LazyFormer: Self Attention with Lazy Update
Chengxuan Ying, Guolin Ke, Di He, Tie-Yan Liu
TL;DR
The paper tackles the efficiency bottleneck of self-attention in Transformer pre-training by introducing LazyFormer, which partitions depth into lazy blocks and computes the attention distribution only in the first layer of each block, reusing it for subsequent layers. This reduces the attention cost from $O(kn^2)$ to $O(kn^2/m)$, enabling faster pre-training and the possibility to train wider models within the same budget. The authors also explore Wider Layers and dropout removal to boost efficiency, and show through extensive experiments that LazyFormer achieves about 1.3x speedups with maintained or improved GLUE performance, with larger gains for longer sequences.
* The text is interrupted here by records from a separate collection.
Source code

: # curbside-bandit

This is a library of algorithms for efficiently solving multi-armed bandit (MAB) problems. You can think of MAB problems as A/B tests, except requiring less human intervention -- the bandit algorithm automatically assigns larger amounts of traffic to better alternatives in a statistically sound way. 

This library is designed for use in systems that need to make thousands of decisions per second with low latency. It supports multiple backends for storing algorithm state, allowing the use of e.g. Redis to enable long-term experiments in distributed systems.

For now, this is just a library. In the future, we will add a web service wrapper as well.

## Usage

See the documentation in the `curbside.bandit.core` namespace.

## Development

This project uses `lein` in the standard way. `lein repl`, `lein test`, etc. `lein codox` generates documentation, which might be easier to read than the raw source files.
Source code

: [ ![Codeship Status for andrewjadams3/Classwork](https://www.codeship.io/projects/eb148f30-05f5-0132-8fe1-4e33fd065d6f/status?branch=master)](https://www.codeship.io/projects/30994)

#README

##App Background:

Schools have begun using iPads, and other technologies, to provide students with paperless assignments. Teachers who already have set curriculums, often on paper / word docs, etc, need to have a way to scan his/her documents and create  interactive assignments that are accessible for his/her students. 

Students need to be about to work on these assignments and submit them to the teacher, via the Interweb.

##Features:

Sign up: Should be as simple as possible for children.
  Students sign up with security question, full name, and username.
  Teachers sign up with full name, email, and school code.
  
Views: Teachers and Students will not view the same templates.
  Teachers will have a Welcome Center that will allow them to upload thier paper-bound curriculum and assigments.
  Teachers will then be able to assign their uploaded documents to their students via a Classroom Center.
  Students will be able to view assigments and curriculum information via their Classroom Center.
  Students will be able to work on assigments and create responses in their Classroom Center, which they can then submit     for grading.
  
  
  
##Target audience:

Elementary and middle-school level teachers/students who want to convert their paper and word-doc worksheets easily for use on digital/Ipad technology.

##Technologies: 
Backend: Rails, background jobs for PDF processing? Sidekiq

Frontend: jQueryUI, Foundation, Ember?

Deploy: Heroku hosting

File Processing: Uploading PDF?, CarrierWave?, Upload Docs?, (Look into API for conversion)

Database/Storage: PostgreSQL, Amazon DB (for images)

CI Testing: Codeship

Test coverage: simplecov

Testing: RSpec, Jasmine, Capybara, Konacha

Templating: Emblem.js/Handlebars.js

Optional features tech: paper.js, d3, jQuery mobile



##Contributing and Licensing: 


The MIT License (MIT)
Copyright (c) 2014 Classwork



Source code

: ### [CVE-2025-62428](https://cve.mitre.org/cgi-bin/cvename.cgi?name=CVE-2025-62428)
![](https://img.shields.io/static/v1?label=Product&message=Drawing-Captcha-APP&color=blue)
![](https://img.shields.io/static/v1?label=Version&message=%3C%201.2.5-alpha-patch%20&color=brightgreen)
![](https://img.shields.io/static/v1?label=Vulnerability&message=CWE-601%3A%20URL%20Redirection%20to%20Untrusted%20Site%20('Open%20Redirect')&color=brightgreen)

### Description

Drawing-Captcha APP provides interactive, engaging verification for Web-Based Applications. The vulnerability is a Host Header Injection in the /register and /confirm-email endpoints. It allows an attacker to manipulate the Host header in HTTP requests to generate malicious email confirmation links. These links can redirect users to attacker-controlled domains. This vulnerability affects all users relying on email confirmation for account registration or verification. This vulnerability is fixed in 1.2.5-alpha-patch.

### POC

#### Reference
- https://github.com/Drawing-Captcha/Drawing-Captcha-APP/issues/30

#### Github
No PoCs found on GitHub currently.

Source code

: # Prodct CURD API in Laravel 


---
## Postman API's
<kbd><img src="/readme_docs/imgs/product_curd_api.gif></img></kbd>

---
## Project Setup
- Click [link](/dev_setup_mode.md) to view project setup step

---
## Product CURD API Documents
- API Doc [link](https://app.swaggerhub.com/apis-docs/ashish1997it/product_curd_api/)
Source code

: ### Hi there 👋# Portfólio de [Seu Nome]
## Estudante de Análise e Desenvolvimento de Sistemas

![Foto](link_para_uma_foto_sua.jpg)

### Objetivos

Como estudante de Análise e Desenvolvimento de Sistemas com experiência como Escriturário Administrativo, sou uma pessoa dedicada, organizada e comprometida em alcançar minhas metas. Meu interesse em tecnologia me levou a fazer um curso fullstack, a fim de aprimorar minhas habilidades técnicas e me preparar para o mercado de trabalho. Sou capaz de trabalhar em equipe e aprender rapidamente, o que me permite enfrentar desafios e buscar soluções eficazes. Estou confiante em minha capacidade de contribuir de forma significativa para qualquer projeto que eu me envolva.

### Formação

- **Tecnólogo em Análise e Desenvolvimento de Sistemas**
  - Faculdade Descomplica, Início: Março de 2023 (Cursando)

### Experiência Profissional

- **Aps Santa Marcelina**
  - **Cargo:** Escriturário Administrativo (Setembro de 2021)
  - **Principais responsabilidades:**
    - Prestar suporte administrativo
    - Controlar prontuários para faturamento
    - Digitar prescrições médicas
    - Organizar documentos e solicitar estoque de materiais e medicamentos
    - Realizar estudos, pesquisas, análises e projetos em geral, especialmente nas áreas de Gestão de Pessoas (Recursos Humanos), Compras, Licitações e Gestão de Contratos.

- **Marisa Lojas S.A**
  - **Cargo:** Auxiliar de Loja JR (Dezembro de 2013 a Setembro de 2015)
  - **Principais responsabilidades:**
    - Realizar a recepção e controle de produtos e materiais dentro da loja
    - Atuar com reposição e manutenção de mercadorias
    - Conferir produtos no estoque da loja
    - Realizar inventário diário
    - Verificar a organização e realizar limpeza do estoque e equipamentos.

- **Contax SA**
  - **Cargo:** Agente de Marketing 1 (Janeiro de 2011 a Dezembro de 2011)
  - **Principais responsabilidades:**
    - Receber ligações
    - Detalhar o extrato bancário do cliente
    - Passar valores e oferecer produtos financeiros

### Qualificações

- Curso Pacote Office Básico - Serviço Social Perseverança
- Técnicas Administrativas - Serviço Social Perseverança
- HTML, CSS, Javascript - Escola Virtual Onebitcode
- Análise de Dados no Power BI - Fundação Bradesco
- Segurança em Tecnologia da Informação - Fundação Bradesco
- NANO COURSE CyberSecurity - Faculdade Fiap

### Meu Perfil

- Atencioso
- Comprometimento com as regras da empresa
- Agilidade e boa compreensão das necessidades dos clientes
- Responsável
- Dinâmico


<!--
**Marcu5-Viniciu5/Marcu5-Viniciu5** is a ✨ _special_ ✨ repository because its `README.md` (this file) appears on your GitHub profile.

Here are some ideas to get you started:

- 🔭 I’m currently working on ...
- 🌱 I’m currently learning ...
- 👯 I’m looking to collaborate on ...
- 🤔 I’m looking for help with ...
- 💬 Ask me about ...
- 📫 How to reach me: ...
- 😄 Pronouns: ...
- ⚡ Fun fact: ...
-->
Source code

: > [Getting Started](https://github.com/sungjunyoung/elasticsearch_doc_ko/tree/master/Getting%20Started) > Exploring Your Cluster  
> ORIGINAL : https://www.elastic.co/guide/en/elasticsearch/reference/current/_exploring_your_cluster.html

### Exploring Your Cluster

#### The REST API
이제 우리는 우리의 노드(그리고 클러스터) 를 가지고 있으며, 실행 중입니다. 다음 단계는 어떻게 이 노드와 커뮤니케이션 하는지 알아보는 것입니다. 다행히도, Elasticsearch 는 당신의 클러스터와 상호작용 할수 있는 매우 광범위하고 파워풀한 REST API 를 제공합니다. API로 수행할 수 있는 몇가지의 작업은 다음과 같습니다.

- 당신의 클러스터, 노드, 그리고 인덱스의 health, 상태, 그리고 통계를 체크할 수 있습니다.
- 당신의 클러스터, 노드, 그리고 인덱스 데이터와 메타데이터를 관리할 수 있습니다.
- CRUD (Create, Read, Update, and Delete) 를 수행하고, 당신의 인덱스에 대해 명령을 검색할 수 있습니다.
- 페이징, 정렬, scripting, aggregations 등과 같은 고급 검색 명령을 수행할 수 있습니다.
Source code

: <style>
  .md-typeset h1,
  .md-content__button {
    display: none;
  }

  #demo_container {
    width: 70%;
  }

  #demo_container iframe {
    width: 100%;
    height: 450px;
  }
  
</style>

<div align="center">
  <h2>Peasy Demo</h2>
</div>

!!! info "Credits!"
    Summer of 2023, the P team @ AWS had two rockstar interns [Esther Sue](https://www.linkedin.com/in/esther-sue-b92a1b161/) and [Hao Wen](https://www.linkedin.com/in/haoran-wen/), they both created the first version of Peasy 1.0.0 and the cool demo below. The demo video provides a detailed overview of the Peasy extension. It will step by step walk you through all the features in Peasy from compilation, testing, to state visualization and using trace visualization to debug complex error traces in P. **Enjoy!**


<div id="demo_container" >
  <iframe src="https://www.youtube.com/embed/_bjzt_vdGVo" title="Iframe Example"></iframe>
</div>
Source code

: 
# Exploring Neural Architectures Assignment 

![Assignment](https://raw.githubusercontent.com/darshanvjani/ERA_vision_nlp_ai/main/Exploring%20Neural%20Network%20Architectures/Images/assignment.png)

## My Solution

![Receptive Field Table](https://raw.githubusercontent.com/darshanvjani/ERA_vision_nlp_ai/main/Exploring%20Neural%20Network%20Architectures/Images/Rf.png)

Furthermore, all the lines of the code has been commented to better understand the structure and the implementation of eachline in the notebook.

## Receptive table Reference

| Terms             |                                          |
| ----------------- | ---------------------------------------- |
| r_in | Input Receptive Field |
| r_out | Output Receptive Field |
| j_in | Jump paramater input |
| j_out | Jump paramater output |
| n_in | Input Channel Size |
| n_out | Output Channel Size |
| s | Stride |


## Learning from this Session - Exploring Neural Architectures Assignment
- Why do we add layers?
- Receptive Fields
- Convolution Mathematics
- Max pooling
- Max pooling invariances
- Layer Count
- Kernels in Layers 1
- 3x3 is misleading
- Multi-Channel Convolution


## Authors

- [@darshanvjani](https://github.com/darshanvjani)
The approach offers practical impact by enabling more scalable pre-training and better utilization of computational resources in NLP models.
Abstract
Improving the efficiency of Transformer-based language pre-training is an important task in NLP, especially for the self-attention module, which is computationally expensive. In this paper, we propose a simple but effective solution, called \emph{LazyFormer}, which computes the self-attention distribution infrequently. LazyFormer composes of multiple lazy blocks, each of which contains multiple Transformer layers. In each lazy block, the self-attention distribution is only computed once in the first layer and then is reused in all upper layers. In this way, the cost of computation could be largely saved. We also provide several training tricks for LazyFormer. Extensive experiments demonstrate the effectiveness of the proposed method.